Sunday, Jun 25, 2017, 6:21 PM CST – China

Outside In

Charming Kenting


In the damp Taiwanese winter, experience one of Asia’s best beach parties in the island’s still-tropical south

Situated on the southern tip of Taiwan, Kenting is beloved by locals and tourists alike for its beautiful white sand beaches, warm climate and delicious seafood. After several rainy winter months in Taipei, it was with great ease that my friends persuaded me to join them on their trip down to this sun-kissed land of sweet tropical fruit for the annual “Spring Break on the Beach” music festival.

It is worth pointing out that three festivals in Kenting take place over the same weekend. Unfortunately, our delayed realization of this crucial fact, coupled with the similarity of the three events’ names, was enough to throw some of our group off the scent.

While the neighboring “Spring Scream” festival offers a mix of rock and reggae, “Spring Break on the Beach” attracts electronic music lovers with a variety of talented DJs, from world-class acts Danny Avila and TUJAMO, to the less well-known DJ Money Dick. Indeed, there was something for everyone, with Ladybeard’s death metal performance notably providing a particular treat for those who enjoy listening to lyrics screamed out by cross-dressing wrestlers.
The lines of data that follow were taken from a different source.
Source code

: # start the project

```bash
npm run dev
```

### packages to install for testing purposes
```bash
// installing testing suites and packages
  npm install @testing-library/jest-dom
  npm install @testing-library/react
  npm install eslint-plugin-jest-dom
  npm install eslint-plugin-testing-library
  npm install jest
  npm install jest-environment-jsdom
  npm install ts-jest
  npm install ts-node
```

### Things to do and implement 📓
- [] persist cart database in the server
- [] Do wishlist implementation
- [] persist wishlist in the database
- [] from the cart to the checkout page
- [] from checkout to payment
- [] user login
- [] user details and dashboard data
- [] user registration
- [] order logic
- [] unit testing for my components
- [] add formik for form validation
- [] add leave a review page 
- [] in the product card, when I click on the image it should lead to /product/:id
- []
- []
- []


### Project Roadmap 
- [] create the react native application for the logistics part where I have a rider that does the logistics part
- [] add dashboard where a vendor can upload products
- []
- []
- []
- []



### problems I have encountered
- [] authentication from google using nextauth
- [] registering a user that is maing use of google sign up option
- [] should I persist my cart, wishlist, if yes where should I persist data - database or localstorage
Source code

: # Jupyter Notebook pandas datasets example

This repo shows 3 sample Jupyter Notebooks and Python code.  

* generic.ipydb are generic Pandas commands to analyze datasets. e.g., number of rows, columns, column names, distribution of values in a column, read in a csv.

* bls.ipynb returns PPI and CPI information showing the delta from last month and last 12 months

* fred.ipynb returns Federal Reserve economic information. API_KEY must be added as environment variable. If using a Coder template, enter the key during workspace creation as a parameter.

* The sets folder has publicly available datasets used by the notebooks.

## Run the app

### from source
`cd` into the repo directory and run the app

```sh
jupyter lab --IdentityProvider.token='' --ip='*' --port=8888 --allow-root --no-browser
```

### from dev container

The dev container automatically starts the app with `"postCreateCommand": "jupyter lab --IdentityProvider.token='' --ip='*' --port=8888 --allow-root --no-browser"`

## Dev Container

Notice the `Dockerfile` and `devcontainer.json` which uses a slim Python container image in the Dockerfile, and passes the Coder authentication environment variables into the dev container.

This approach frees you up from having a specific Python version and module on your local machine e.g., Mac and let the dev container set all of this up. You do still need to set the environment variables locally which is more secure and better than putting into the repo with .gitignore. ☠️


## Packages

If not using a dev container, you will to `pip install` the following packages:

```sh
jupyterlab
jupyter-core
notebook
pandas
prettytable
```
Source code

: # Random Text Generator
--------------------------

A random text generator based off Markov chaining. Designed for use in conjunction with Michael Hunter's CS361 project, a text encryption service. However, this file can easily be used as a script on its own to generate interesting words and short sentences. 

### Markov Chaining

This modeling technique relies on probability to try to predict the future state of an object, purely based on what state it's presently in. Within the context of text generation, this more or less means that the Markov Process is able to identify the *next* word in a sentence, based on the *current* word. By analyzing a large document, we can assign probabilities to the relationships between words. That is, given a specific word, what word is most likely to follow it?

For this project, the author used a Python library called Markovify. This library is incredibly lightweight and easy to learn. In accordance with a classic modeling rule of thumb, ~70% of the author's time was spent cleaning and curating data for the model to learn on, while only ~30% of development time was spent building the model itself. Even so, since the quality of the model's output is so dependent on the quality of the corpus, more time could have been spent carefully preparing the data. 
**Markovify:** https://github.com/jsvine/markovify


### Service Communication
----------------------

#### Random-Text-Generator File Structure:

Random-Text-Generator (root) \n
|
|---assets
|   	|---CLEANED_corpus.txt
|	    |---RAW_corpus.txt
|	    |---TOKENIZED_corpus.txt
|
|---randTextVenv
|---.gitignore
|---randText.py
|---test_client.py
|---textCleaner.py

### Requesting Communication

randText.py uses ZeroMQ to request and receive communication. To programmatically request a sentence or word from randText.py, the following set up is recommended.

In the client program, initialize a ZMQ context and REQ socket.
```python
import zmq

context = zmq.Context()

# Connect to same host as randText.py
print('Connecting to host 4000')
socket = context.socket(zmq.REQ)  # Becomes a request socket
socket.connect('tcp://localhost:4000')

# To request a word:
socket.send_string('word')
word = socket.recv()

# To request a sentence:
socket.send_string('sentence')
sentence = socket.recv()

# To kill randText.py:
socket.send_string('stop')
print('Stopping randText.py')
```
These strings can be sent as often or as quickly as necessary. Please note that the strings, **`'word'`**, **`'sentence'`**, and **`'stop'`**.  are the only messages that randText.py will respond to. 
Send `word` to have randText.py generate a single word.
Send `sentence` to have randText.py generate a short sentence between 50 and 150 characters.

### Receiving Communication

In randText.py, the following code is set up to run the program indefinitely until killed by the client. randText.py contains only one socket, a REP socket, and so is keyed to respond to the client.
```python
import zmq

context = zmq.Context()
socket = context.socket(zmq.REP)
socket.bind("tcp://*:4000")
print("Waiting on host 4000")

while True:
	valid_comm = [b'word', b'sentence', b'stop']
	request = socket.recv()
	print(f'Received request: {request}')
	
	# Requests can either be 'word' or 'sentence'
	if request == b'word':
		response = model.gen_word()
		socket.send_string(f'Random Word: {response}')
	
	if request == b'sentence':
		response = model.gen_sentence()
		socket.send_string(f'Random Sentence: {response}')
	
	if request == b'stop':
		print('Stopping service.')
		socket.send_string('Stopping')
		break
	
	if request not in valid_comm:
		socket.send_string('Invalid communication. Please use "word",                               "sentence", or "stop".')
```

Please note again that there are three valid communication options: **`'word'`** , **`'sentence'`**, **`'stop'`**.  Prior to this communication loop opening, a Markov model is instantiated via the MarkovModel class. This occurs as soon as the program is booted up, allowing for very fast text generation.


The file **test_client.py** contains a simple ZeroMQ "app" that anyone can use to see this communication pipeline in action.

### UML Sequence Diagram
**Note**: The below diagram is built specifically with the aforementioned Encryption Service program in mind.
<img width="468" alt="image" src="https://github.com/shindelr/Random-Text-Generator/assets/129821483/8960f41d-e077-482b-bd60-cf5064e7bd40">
Every day from 3 PM, a multicultural crowd of sun-soaked youths spilled through the gates of the five-star Chateau Beach Resort where the festival was held, and onto the hotel’s private stretch of beach. There, volleyball tournaments and mango cocktails combined with the sounds from the main stage, the BPM gradually increasing as the afternoon progressed and truly taking off when the sun finally set.


At 6 PM the free beer began to flow and hilarity, naturally, ensued. As the strong, rhythmic bass cast a spell over the crowd, the otherwise naturally reserved nature of our Taiwanese friends was cast aside. The foreigners, therefore, went off the deep end – understandably, as many had traveled from as far afield as France and Brazil. As dusk set in, garbage cans were overturned and used as dance platforms, new friends were made and language barriers broken through the universal language of workin’ it. The Bikini Dance Contest proved particularly popular with the crowd, as barely clothed men and women were given the chance to win prizes ranging from bottles of vodka to a night at the resort.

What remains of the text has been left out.